Follow-Up After Treatment
All treated ROP infants require lifelong ophthalmological follow-up, not just follow-up until the acute disease resolves. After successful treatment of type 1 ROP with laser or anti-VEGF, follow-up continues until retinal vascularization is complete, typically with examination every one to two weeks during the active period and fluorescein angiography after anti-VEGF treatment at approximately 60 weeks PMA. After NICU discharge, ongoing monitoring for refractive error, strabismus, amblyopia, glaucoma, and late retinal detachment is essential throughout childhood and into adulthood. Children who had ROP should have their first formal refractive assessment before age 1 and annual comprehensive eye examinations for many years thereafter, with adjustments to glasses prescriptions as needed. Strabismus surgery and amblyopia treatment are often required. Intraocular pressure monitoring for glaucoma is part of every follow-up visit for eyes that had advanced ROP or vitreoretinal surgery.

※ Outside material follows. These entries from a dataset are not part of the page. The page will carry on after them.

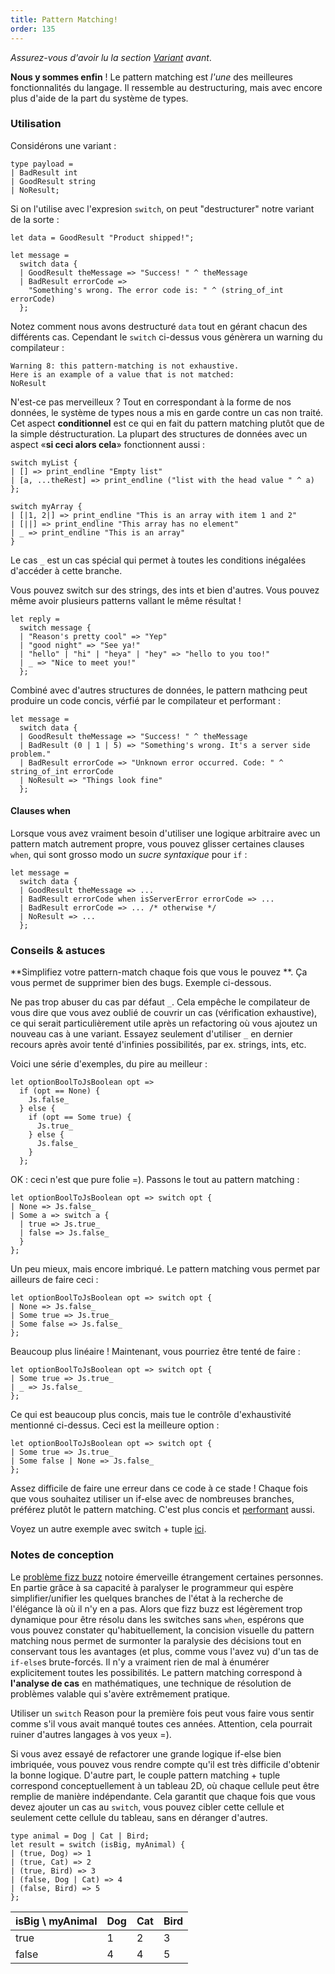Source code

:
 ```yaml
---
title: Pattern Matching!
order: 135
---
```


_Assurez-vous d'avoir lu la section [Variant](/guide/language/variant) avant_.

**Nous y sommes enfin** ! Le pattern matching est _l'une_ des meilleures fonctionnalités du langage. Il ressemble au destructuring, mais avec encore plus d'aide de la part du système de types.

### Utilisation

Considérons une variant :

```reason
type payload =
| BadResult int
| GoodResult string
| NoResult;
```

Si on l'utilise avec l'expresion `switch`, on peut "destructurer" notre variant de la sorte :

```reason
let data = GoodResult "Product shipped!";

let message =
  switch data {
  | GoodResult theMessage => "Success! " ^ theMessage
  | BadResult errorCode =>
    "Something's wrong. The error code is: " ^ (string_of_int errorCode)
  };
```

Notez comment nous avons destructuré `data` tout en gérant chacun des différents cas. Cependant le `switch` ci-dessus vous génèrera un warning du compilateur :

```
Warning 8: this pattern-matching is not exhaustive.
Here is an example of a value that is not matched:
NoResult
```

N'est-ce pas merveilleux ? Tout en correspondant à la forme de nos données, le système de types nous a mis en garde contre un cas non traité. Cet aspect **conditionnel** est ce qui en fait du pattern matching plutôt que de la simple déstructuration. La plupart des structures de données avec un aspect «**si ceci alors cela**» fonctionnent aussi :

```reason
switch myList {
| [] => print_endline "Empty list"
| [a, ...theRest] => print_endline ("list with the head value " ^ a)
};

switch myArray {
| [|1, 2|] => print_endline "This is an array with item 1 and 2"
| [||] => print_endline "This array has no element"
| _ => print_endline "This is an array"
}
```

Le cas `_` est un cas spécial qui permet à toutes les conditions inégalées d'accéder à cette branche.

Vous pouvez switch sur des strings, des ints et bien d'autres. Vous pouvez même avoir plusieurs patterns vallant le même résultat !

```reason
let reply =
  switch message {
  | "Reason's pretty cool" => "Yep"
  | "good night" => "See ya!"
  | "hello" | "hi" | "heya" | "hey" => "hello to you too!"
  | _ => "Nice to meet you!"
  };
```

Combiné avec d'autres structures de données, le pattern mathcing peut produire un code concis, vérfié par le compilateur et performant :

```reason
let message =
  switch data {
  | GoodResult theMessage => "Success! " ^ theMessage
  | BadResult (0 | 1 | 5) => "Something's wrong. It's a server side problem."
  | BadResult errorCode => "Unknown error occurred. Code: " ^ string_of_int errorCode
  | NoResult => "Things look fine"
  };
```

#### Clauses when

Lorsque vous avez vraiment besoin d'utiliser une logique arbitraire avec un pattern match autrement propre, vous pouvez glisser certaines clauses `when`, qui sont grosso modo un *sucre syntaxique* pour `if` :

```reason
let message =
  switch data {
  | GoodResult theMessage => ...
  | BadResult errorCode when isServerError errorCode => ...
  | BadResult errorCode => ... /* otherwise */
  | NoResult => ...
  };
```

### Conseils & astuces

**Simplifiez votre pattern-match chaque fois que vous le pouvez
**. Ça vous permet de supprimer bien des bugs. Exemple ci-dessous.

Ne pas trop abuser du cas par défaut `_`. Cela empêche le compilateur de vous dire que vous avez oublié de couvrir un cas (vérification exhaustive), ce qui serait particulièrement utile après un refactoring où vous ajoutez un nouveau cas à une variant. Essayez seulement d'utiliser `_` en dernier recours après avoir tenté d'infinies possibilités, par ex. strings, ints, etc.

Voici une série d'exemples, du pire au meilleur :

```reason
let optionBoolToJsBoolean opt => 
  if (opt == None) {
    Js.false_
  } else {
    if (opt == Some true) {
      Js.true_
    } else {
      Js.false_
    }
  };
```

OK : ceci n'est que pure folie =). Passons le tout au pattern matching : 

```reason
let optionBoolToJsBoolean opt => switch opt {
| None => Js.false_
| Some a => switch a {
  | true => Js.true_
  | false => Js.false_
  }
};
```

Un peu mieux, mais encore imbriqué. Le pattern matching vous permet par ailleurs de faire ceci :

```reason
let optionBoolToJsBoolean opt => switch opt {
| None => Js.false_
| Some true => Js.true_
| Some false => Js.false_
};
```

Beaucoup plus linéaire ! Maintenant, vous pourriez être tenté de faire :

```reason
let optionBoolToJsBoolean opt => switch opt {
| Some true => Js.true_
| _ => Js.false_
};
```

Ce qui est beaucoup plus concis, mais tue le contrôle d'exhaustivité mentionné ci-dessus. Ceci est la meilleure option :

```reason
let optionBoolToJsBoolean opt => switch opt {
| Some true => Js.true_
| Some false | None => Js.false_
};
```

Assez difficile de faire une erreur dans ce code à ce stade ! Chaque fois que vous souhaitez utiliser un if-else avec de nombreuses branches, préférez plutôt le pattern matching. C'est plus concis et [performant](/guide/language/variant#design-decisions) aussi.

Voyez un autre exemple avec switch + tuple [ici](/guide/language/tuple#tips--tricks).

### Notes de conception

Le [problème fizz buzz](https://en.wikipedia.org/wiki/Fizz_buzz#Programming_interviews) notoire émerveille étrangement certaines personnes. En partie grâce à sa capacité à  paralyser le programmeur qui espère simplifier/unifier les quelques branches de l'état à la recherche de l'élégance là où il n'y en a pas. Alors que fizz buzz est légèrement trop dynamique pour être résolu dans les switches sans `when`, espérons que vous pouvez constater qu'habituellement, la concision visuelle du pattern matching nous permet de surmonter la paralysie des décisions tout en conservant tous les avantages (et plus, comme vous l'avez vu) d'un tas de `if-else`s brute-forcés. Il n'y a vraiment rien de mal à énumérer explicitement toutes les possibilités. Le pattern matching correspond à **l'analyse de cas** en mathématiques, une technique de résolution de problèmes valable qui s'avère extrêmement pratique.

Utiliser un `switch` Reason pour la première fois peut vous faire vous sentir comme s'il vous avait manqué toutes ces années. Attention, cela pourrait ruiner d'autres langages à vos yeux =).

Si vous avez essayé de refactorer une grande logique if-else bien imbriquée, vous pouvez vous rendre compte qu'il est très difficile d'obtenir la bonne logique. D'autre part, le couple pattern matching + tuple correspond conceptuellement à un tableau 2D, où chaque cellule peut être remplie de manière indépendante. Cela garantit que chaque fois que vous devez ajouter un cas au `switch`, vous pouvez cibler cette cellule et seulement cette cellule du tableau, sans en déranger d'autres.

```reason
type animal = Dog | Cat | Bird;
let result = switch (isBig, myAnimal) {
| (true, Dog) => 1
| (true, Cat) => 2
| (true, Bird) => 3
| (false, Dog | Cat) => 4
| (false, Bird) => 5
};
```

isBig \ myAnimal | Dog | Cat | Bird
-----------------|-----|-----|------
true             |  1  |  2  |  3
false            |  4  |  4  |  5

Living with Retinopathy of Prematurity
A diagnosis of ROP in a premature baby is understandably frightening for families. The combination of a medically fragile newborn in intensive care and the possibility of vision loss from an eye condition that develops and must be treated in a narrow window creates enormous stress. It helps to know that the majority of premature infants who develop ROP have mild disease that resolves on its own, and that the majority of infants with treatment-requiring type 1 ROP who receive prompt treatment go on to preserve functional vision. The most important thing any family can do is ensure that every scheduled screening examination happens on time, report immediately to the NICU team if there is any concern about visual behavior after discharge, and keep every follow-up appointment—including those that take place months and years after leaving the hospital.

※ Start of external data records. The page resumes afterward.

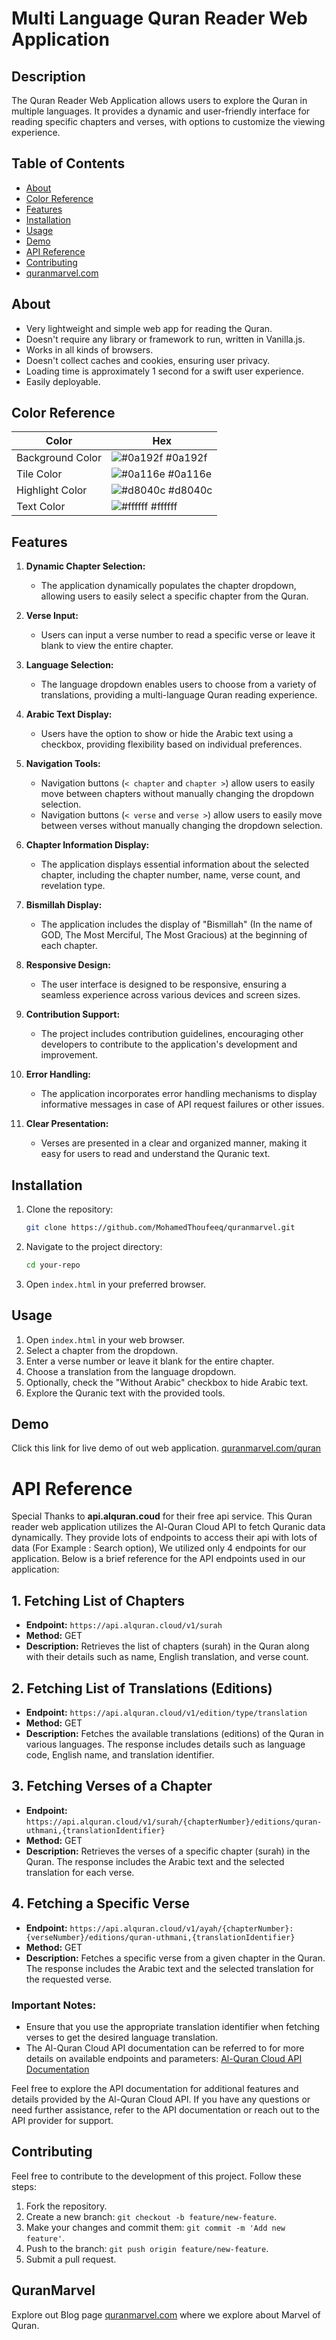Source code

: # Multi Language Quran Reader Web Application

## Description

The Quran Reader Web Application allows users to explore the Quran in multiple languages. It provides a dynamic and user-friendly interface for reading specific chapters and verses, with options to customize the viewing experience.

## Table of Contents
- [About](#about)
- [Color Reference](#color-reference)
- [Features](#features)
- [Installation](#installation)
- [Usage](#usage)
- [Demo](#demo)
- [API Reference](#api-reference)
- [Contributing](#contributing)
- [quranmarvel.com](#quranmarvel)

## About

- Very lightweight and simple web app for reading the Quran.
- Doesn't require any library or framework to run, written in Vanilla.js.
- Works in all kinds of browsers.
- Doesn't collect caches and cookies, ensuring user privacy.
- Loading time is approximately 1 second for a swift user experience.
- Easily deployable.
## Color Reference

| Color             | Hex                                                                |
| ----------------- | ------------------------------------------------------------------ |
| Background Color | ![#0a192f](https://via.placeholder.com/10/0a192f?text=+) #0a192f |
| Tile Color | ![#0a116e](https://via.placeholder.com/10/0a116e?text=+) #0a116e |
| Highlight Color | ![#d8040c](https://via.placeholder.com/10/d8040c?text=+) #d8040c |
| Text Color | ![#ffffff](https://via.placeholder.com/10/ffffff?text=+) #ffffff |



## Features

1. **Dynamic Chapter Selection:**
   - The application dynamically populates the chapter dropdown, allowing users to easily select a specific chapter from the Quran.

2. **Verse Input:**
   - Users can input a verse number to read a specific verse or leave it blank to view the entire chapter.

3. **Language Selection:**
   - The language dropdown enables users to choose from a variety of translations, providing a multi-language Quran reading experience.

4. **Arabic Text Display:**
   - Users have the option to show or hide the Arabic text using a checkbox, providing flexibility based on individual preferences.

5. **Navigation Tools:**
   - Navigation buttons (`< chapter` and `chapter >`) allow users to easily move between chapters without manually changing the dropdown selection.
   - Navigation buttons (`< verse` and `verse >`) allow users to easily move between verses without manually changing the dropdown selection.

6. **Chapter Information Display:**
   - The application displays essential information about the selected chapter, including the chapter number, name, verse count, and revelation type.

7. **Bismillah Display:**
   - The application includes the display of "Bismillah" (In the name of GOD, The Most Merciful, The Most Gracious) at the beginning of each chapter.

8. **Responsive Design:**
   - The user interface is designed to be responsive, ensuring a seamless experience across various devices and screen sizes.

9. **Contribution Support:**
    - The project includes contribution guidelines, encouraging other developers to contribute to the application's development and improvement.

10. **Error Handling:**
    - The application incorporates error handling mechanisms to display informative messages in case of API request failures or other issues.

11. **Clear Presentation:**
    - Verses are presented in a clear and organized manner, making it easy for users to read and understand the Quranic text.

## Installation

1. Clone the repository:

    ```bash
    git clone https://github.com/MohamedThoufeeq/quranmarvel.git
    ```

2. Navigate to the project directory:

    ```bash
    cd your-repo
    ```

3. Open `index.html` in your preferred browser.

## Usage

1. Open `index.html` in your web browser.
2. Select a chapter from the dropdown.
3. Enter a verse number or leave it blank for the entire chapter.
4. Choose a translation from the language dropdown.
5. Optionally, check the "Without Arabic" checkbox to hide Arabic text.
6. Explore the Quranic text with the provided tools.

## Demo

Click this link for live demo of out web application.
[quranmarvel.com/quran](https://quranmarvel.com/quran/)



# API Reference
Special Thanks to **api.alquran.coud** for their free api service.
This Quran reader web application utilizes the Al-Quran Cloud API to fetch Quranic data dynamically. 
They provide lots of endpoints to access their api with lots of data (For Example : Search option), We utilized only 4 endpoints for our application.
Below is a brief reference for the API endpoints used in our application:

## 1. Fetching List of Chapters

- **Endpoint:** `https://api.alquran.cloud/v1/surah`
- **Method:** GET
- **Description:** Retrieves the list of chapters (surah) in the Quran along with their details such as name, English translation, and verse count.

## 2. Fetching List of Translations (Editions)

- **Endpoint:** `https://api.alquran.cloud/v1/edition/type/translation`
- **Method:** GET
- **Description:** Fetches the available translations (editions) of the Quran in various languages. The response includes details such as language code, English name, and translation identifier.

## 3. Fetching Verses of a Chapter

- **Endpoint:** `https://api.alquran.cloud/v1/surah/{chapterNumber}/editions/quran-uthmani,{translationIdentifier}`
- **Method:** GET
- **Description:** Retrieves the verses of a specific chapter (surah) in the Quran. The response includes the Arabic text and the selected translation for each verse.

## 4. Fetching a Specific Verse

- **Endpoint:** `https://api.alquran.cloud/v1/ayah/{chapterNumber}:{verseNumber}/editions/quran-uthmani,{translationIdentifier}`
- **Method:** GET
- **Description:** Fetches a specific verse from a given chapter in the Quran. The response includes the Arabic text and the selected translation for the requested verse.

### Important Notes:

- Ensure that you use the appropriate translation identifier when fetching verses to get the desired language translation.
- The Al-Quran Cloud API documentation can be referred to for more details on available endpoints and parameters: [Al-Quran Cloud API Documentation](https://alquran.cloud/api)

Feel free to explore the API documentation for additional features and details provided by the Al-Quran Cloud API. If you have any questions or need further assistance, refer to the API documentation or reach out to the API provider for support.
## Contributing

Feel free to contribute to the development of this project. Follow these steps:

1. Fork the repository.
2. Create a new branch: `git checkout -b feature/new-feature`.
3. Make your changes and commit them: `git commit -m 'Add new feature'`.
4. Push to the branch: `git push origin feature/new-feature`.
5. Submit a pull request.

## QuranMarvel
Explore out Blog page [quranmarvel.com](https://quranmarvel.com/) where we explore about Marvel of Quran.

For children who experienced severe ROP or required surgery, the path forward involves close ophthalmological monitoring throughout childhood. Glasses for myopia and sometimes for strabismus are often needed early in life—sometimes as young as 4 to 6 months of age. Amblyopia treatment (patching the stronger eye) may be required. Special educational accommodations may be needed for children with visual field loss from laser treatment or persistent vision impairment. Families should also be aware that ROP is associated with broader neurodevelopmental outcomes of prematurity, and many children benefit from early intervention programs, occupational therapy, and vision therapy. The Foundation Fighting Blindness (fightingblindness.org), the American Foundation for the Blind (afb.org), and the American Academy of Ophthalmology’s® (AAO’s) patient education resources provide information and support for families navigating these long-term challenges.

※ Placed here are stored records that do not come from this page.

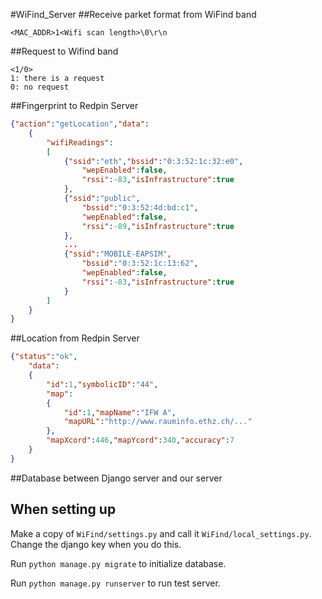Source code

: 
#WiFind_Server
##Receive parket format from WiFind band
```text
<MAC_ADDR>1<Wifi scan length>\0\r\n
```

##Request to Wifind band
```text
<1/0>
1: there is a request
0: no request
```

##Fingerprint to Redpin Server
```json
{"action":"getLocation","data":
	{
		"wifiReadings":
		[
			{"ssid":"eth","bssid":"0:3:52:1c:32:e0",
				"wepEnabled":false,
				"rssi":-83,"isInfrastructure":true
			},
			{"ssid":"public",
				"bssid":"0:3:52:4d:bd:c1",
				"wepEnabled":false,
				"rssi":-89,"isInfrastructure":true
			},
			...
			{"ssid":"MOBILE-EAPSIM",
				"bssid":"0:3:52:1c:13:62",
				"wepEnabled":false,
				"rssi":-83,"isInfrastructure":true
			}
		]
	}
}
```

##Location from Redpin Server
```json
{"status":"ok",
	"data":
	{
		"id":1,"symbolicID":"44",
		"map":
		{
			"id":1,"mapName":"IFW A",
			"mapURL":"http://www.rauminfo.ethz.ch/..."
		},
		"mapXcord":446,"mapYcord":340,"accuracy":7
	}
}
```
##Database between Django server and our server


## When setting up

Make a copy of `WiFind/settings.py` and call it `WiFind/local_settings.py`.
Change the django key when you do this.

Run `python manage.py migrate` to initialize database.

Run `python manage.py runserver` to run test server.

To further your understanding of your diagnosis and to contribute to cutting-edge research, consider participating in a clinical trial so clinicians and scientists can learn more about causes, symptoms, treatment, and prevention of retinopathy of prematurity and related disorders. Clinical research uses human volunteers to help researchers learn more about a disorder and perhaps find better ways to safely detect, treat, or prevent disease.
All types of volunteers are needed—those who are healthy or may have an illness or disease—of all different ages, sexes, races, and ethnicities to ensure that study results apply to as many people as possible, and that treatments will be safe and effective for everyone who will use them.